Australian police magistrate (1826–1905)

Henry Baylis (17 April 1826 – 5 July 1905) was an Australian police officer and the first police magistrate of the Wagga Wagga district in New South Wales. He served in that position for almost forty years and helped with the development and improvement of the settlements in the district. The main road in the city of Wagga Wagga, Baylis Street, is named for him.

==Early life==
Henry Baylis was the second son and third child of Thomas Henry Baylis and Julia Dorothea. His father, Thomas, was a lieutenant in the 17th (Leicestershire) Regiment of Foot, and stationed at Edinburgh castle at the time of Henry's birth on 17 April 1826.

In 1830, the 17th (Leicestershire) Regiment of Foot was to replace the British Army garrisons in the Australian colonies. Thomas travelled with his wife and seven children on the convict transport ship City of Edinburgh, where he was appointed officer of the guards. The ship departed from Cork on 18 March 1832 and arrived in Sydney on 27 June.

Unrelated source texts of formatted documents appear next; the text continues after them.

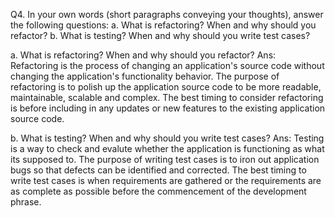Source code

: Q4. In your own words (short paragraphs conveying your thoughts), answer the following questions:
  a. What is refactoring? When and why should you refactor?
  b. What is testing? When and why should you write test cases?

a. What is refactoring? When and why should you refactor?
Ans: Refactoring is the process of changing an application's source code without changing the application's functionality behavior. The purpose of refactoring is to polish up the application source code to be more readable, maintainable, scalable and complex. The best timing to consider refactoring is before including in any updates or new features to the existing application source code. 

b. What is testing? When and why should you write test cases?
Ans: Testing is a way to check and evalute whether the application is functioning as what its supposed to. The purpose of writing test cases is to iron out application bugs so that defects can be identified and corrected. The best timing to write test cases is when requirements are gathered or the requirements are as complete as possible before the commencement of the development phrase.
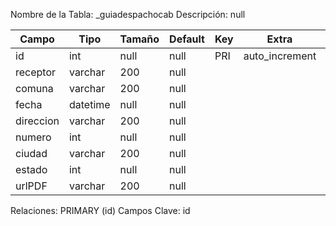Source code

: 
  Nombre de la Tabla: _guiadespachocab
  Descripción: null

| Campo          | Tipo | Tamaño    |  Default    | Key | Extra | Description | 
|----------------|------|-----------|-------------|-----|-------|-------------|
|id| int| null |null | PRI | auto_increment| null |
|receptor| varchar| 200 |null |  | | null |
|comuna| varchar| 200 |null |  | | null |
|fecha| datetime| null |null |  | | null |
|direccion| varchar| 200 |null |  | | null |
|numero| int| null |null |  | | null |
|ciudad| varchar| 200 |null |  | | null |
|estado| int| null |null |  | | null |
|urlPDF| varchar| 200 |null |  | | null |

Relaciones:  PRIMARY (id) 
Campos Clave: id
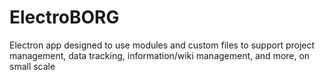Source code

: # ElectroBORG
Electron app designed to use modules and custom files to support project management, data tracking, information/wiki management, and more, on  small scale
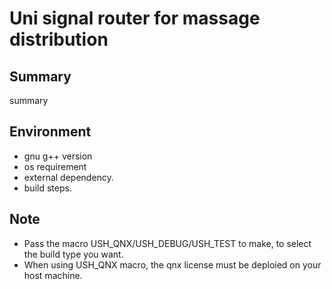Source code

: # Uni signal router for massage distribution

## Summary

summary

## Environment

* gnu g++ version
* os requirement
* external dependency.
* build steps.

## Note

* Pass the macro USH_QNX/USH_DEBUG/USH_TEST to make, to select the build type you want.
* When using USH_QNX macro, the qnx license must be deploied on your host machine.
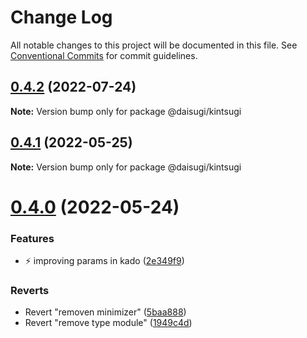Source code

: # Change Log

All notable changes to this project will be documented in this file.
See [Conventional Commits](https://conventionalcommits.org) for commit guidelines.

## [0.4.2](https://github.com/daisugiland/daisugi/compare/@daisugi/kintsugi@0.4.1...@daisugi/kintsugi@0.4.2) (2022-07-24)

**Note:** Version bump only for package @daisugi/kintsugi

## [0.4.1](https://github.com/daisugiland/daisugi/compare/@daisugi/kintsugi@0.4.0...@daisugi/kintsugi@0.4.1) (2022-05-25)

**Note:** Version bump only for package @daisugi/kintsugi

# [0.4.0](https://github.com/daisugiland/daisugi/compare/@daisugi/kintsugi@0.3.9...@daisugi/kintsugi@0.4.0) (2022-05-24)

### Features

* :zap: improving params in kado ([2e349f9](https://github.com/daisugiland/daisugi/commit/2e349f917d1af79511b13ece3720baeca855e413))

### Reverts

* Revert "removen minimizer" ([5baa888](https://github.com/daisugiland/daisugi/commit/5baa88806a091420549575d7b01338e40a343be3))
* Revert "remove type module" ([1949c4d](https://github.com/daisugiland/daisugi/commit/1949c4d33ec01425682dd474b1852dbda13f50bd))
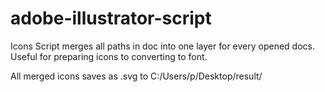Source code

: # adobe-illustrator-script

Icons
Script merges all paths in doc into one layer for every opened docs. Useful for preparing icons to converting to font.

All merged icons saves as .svg to C:/Users/p/Desktop/result/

Henry Baylis completed his schooling at The King's School, Parramatta, before spending four years in training in the legal office of the Fitzhardinge family in Sydney. In 1849–1850 Baylis worked for a pastoral company in Bathurst, which drove 300 horses 1200 km overland from Wallerawang in New South Wales to Adelaide in South Australia. After gold was discovered in the Mudgee district in 1851, Baylis tried his luck as a gold prospector.

==Police magistrate==
On 9 August 1852, Baylis became clerk of Petty Sessions at Hartley. On 1 January 1858, Baylis was appointed by the Premier Charles Cowper to be police magistrate in the district of Wagga Wagga. Baylis' role as magistrate was to take charge of the district's police force, issue hawking and liquor licences, preside over enquires of suspicious deaths and to lead the bench in the Court of Petty Sessions.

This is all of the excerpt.